Work to complete:
All of the entries need to be written out again, exactly as they are.

********************

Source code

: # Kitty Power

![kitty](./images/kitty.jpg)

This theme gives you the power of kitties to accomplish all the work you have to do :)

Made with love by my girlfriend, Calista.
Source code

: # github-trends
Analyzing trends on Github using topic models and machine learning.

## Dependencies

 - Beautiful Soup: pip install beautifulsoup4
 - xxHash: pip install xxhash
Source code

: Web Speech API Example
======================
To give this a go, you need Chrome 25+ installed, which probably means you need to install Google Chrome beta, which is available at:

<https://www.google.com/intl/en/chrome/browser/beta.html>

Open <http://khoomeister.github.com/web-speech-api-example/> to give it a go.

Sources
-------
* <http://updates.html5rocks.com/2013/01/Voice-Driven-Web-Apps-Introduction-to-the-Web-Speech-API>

********************

Completed exercise:
Source code

: # Kitty Power

![kitty](./images/kitty.jpg)

This theme gives you the power of kitties to accomplish all the work you have to do :)

Made with love by my girlfriend, Calista.
Source code

: # github-trends
Analyzing trends on Github using topic models and machine learning.

## Dependencies

 - Beautiful Soup: pip install beautifulsoup4
 - xxHash: pip install xxhash
Source code

: Web Speech API Example
======================
To give this a go, you need Chrome 25+ installed, which probably means you need to install Google Chrome beta, which is available at:

<https://www.google.com/intl/en/chrome/browser/beta.html>

Open <http://khoomeister.github.com/web-speech-api-example/> to give it a go.

Sources
-------
* <http://updates.html5rocks.com/2013/01/Voice-Driven-Web-Apps-Introduction-to-the-Web-Speech-API>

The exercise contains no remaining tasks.